SEO 101: Weaving Your Keywords Into Your Website

By now you’re probably sick to the teeth with background information. You want to “get your hands dirty” and start applying all this search engine optimization theory in your website. Fear not! If it’s dirt you want, it’s dirt you’re gonna get! 

Before we can get too nitty-gritty, you should have already done the following:

  1. Identified your target audience: their interests, education level, web surfing habits, cultural bias, and so on.
  2. Made a list of the 10-15 most commonly asked questions you get from your customers or clients.
  3. Distilled your initial list of key words and phrases from your questions. Note: these will be nouns and verbs! Don’t you dare use “the” as a key word!!!
  4. Expanded your list of key words to include other ideas and concepts related to your business.
  5. Reviewed your web server logs to find other words and phrases that are actually leading people to your site.
  6. Taken a second look at your web server logs to find any specific pages that are working especially well or poorly.
  7. Remember to breathe…!
    😉

If you’ve done your homework and covered all the bases above, you are ready to begin optimizing your web pages, making them “tasty” to the search engines.
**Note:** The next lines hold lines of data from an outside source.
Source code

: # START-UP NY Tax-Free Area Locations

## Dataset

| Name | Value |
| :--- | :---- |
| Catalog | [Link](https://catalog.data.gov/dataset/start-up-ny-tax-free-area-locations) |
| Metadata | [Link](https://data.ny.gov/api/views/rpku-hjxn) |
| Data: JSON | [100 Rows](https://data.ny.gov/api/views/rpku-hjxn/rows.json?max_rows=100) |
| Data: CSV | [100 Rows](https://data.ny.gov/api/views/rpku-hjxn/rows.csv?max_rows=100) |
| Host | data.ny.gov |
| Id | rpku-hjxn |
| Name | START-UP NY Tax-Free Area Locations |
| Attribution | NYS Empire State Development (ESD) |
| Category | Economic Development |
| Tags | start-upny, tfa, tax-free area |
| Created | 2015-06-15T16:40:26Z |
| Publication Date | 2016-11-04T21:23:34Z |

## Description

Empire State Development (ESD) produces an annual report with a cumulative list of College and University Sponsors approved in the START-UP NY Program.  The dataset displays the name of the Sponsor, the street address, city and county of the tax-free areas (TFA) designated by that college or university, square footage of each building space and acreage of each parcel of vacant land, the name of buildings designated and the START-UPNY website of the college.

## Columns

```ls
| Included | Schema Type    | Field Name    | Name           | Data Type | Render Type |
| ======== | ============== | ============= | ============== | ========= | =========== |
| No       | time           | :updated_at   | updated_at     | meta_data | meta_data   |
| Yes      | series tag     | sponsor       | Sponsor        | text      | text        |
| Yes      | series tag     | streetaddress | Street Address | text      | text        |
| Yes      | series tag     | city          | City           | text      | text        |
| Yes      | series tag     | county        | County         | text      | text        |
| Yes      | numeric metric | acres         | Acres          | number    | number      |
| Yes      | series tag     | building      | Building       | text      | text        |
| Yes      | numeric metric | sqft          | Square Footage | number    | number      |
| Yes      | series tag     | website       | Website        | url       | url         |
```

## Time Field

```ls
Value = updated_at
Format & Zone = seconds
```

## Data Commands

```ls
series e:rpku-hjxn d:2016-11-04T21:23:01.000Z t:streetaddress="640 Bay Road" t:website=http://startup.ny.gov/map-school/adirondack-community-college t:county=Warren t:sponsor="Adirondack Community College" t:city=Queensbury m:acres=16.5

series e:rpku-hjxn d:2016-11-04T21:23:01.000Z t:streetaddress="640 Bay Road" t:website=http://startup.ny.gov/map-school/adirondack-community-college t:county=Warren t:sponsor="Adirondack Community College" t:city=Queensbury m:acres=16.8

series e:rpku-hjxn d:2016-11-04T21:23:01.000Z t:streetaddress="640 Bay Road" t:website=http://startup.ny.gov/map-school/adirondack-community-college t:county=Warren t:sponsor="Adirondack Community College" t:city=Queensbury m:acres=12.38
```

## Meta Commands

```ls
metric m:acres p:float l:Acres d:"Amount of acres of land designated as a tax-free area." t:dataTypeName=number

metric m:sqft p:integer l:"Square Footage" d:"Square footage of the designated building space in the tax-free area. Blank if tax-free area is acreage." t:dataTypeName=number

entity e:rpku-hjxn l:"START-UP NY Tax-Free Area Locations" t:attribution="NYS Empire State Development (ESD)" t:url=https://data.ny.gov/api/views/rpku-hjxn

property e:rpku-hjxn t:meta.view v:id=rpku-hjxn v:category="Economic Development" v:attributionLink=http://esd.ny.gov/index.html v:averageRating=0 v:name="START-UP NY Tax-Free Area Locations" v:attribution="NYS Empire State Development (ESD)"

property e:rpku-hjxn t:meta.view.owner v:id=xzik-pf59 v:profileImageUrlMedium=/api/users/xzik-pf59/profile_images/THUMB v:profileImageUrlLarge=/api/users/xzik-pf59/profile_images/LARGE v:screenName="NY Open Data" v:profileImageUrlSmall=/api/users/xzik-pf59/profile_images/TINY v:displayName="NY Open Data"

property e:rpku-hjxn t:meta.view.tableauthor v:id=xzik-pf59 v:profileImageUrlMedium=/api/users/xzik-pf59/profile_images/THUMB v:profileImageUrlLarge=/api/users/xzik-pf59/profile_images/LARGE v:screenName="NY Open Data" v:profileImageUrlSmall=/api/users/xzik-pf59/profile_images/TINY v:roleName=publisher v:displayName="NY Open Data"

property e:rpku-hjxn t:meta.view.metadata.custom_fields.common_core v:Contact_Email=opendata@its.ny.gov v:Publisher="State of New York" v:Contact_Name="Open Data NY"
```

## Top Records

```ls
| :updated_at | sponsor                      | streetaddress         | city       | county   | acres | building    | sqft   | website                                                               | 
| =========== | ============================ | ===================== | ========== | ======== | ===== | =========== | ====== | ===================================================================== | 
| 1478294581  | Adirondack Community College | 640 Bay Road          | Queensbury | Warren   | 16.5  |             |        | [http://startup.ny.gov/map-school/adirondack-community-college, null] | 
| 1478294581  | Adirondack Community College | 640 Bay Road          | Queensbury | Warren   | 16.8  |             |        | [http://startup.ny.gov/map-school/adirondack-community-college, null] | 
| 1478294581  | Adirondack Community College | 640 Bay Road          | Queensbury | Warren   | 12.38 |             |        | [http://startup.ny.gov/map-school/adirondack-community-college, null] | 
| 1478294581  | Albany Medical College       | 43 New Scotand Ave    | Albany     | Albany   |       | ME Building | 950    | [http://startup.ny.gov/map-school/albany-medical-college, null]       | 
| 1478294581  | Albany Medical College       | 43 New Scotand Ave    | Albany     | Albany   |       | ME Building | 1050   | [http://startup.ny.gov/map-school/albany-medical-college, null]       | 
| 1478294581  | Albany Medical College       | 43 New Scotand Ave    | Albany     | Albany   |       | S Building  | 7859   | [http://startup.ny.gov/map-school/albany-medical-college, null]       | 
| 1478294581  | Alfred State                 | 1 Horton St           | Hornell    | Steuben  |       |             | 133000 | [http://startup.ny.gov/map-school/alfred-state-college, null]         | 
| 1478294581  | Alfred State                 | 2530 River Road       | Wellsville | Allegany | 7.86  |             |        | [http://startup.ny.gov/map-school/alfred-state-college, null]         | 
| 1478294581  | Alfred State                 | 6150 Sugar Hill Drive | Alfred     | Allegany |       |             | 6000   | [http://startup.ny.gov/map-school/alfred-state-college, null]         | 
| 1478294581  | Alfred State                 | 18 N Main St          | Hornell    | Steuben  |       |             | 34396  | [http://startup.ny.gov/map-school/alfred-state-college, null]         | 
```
So let’s take a look at where you need to use those key words and phrases.

How is your HTML?

I mean it. Have you got a clue how your web pages are even built?

If you answered, “Yes“, then we can move forward.

If you answered, “No“, or “Um, I guess so…” you need to do more homework before the next phase is going to make much sense to you. I recommend that you go through an HTML tutorial site like the one at Sitepoint or W3Schools. After you’ve got a handle on the basics of how a web page is built, come back and read the rest of this post.

In order to effectively use your key words and phrases, they need to be woven into multiple layers of your web pages and overall site design. Within a single web page you want to be sure that key words are embedded in the following places:

  1. The TITLE tag.
  2. The META DESCRIPTION tag.
  3. The META KEYWORDS tag.
  4. One or more heading tags: H1, H2, H3, etc.
  5. One or more paragraphs within the body of the page.
  6. One or more web links contained within the page.
  7. The ALT attribute of images contained within the page.
  8. The actual file name of the page.

Each one of these areas within your web page has its own quirks and best practices, far too much to include in one post! For now, let’s briefly look at some of the main tags you will use. Then we’ll explore them and others in greater detail over the next couple of weeks.

The TITLE tag.

The TITLE tag lives in the HEAD portion of your web page and is the tag that controls the “comment” residing in the title bar of the browser window. For example, if you look at the top of your browser window right now, you will see BrØnw3n’s World » SEO 101… That text comes from the TITLE tag for this web page.

Your TITLE tag is probably the single most important tag in any individual web page. Search engines, and people, pay a LOT of attention to what goes into the TITLE tag, so you want to make sure the information you put there is meaningful and pithy.

The META DESCRIPTION tag.

Like the TITLE tag, your META DESCRIPTION tag lives in the HEAD of your web page, but normal people will never see what it says until they find your page listed in a search engine.

This is another area where brevity is best. Your META DESCRIPTION is the text that is going to appear as the description for the page when it is displayed by a search engine, so you want to give this tag a brief, meaningful summary of what that specific page contains.

The META KEYWORDS tag.

This tag is not used at all by Google, but it is used by other search engines. Place the most important key words that are specific to each individual page within this tag. But don’t go overboard! Try to keep it to ten or fifteen words or phrases, max!

One or more heading tags: H1, H2, H3, etc.

Many “modern” web designers are addicted to SPANs and they forget all about basic text block tags. This is a bad thing because heading tags lend tons of weight to key words and phrases. If you’re not sure how to use headings, pick up a newspaper and follow their example.

One or more paragraphs within the body of the page.

The bulk of your actual content should live within paragraph [P] tags. If you are using paragraph tags they way you should, just make sure you mention the key words and phrases you want to emphasize several times within the content of your article.

Search engine optimization really isn’t rocket science, but it does take some effort and thought on your part.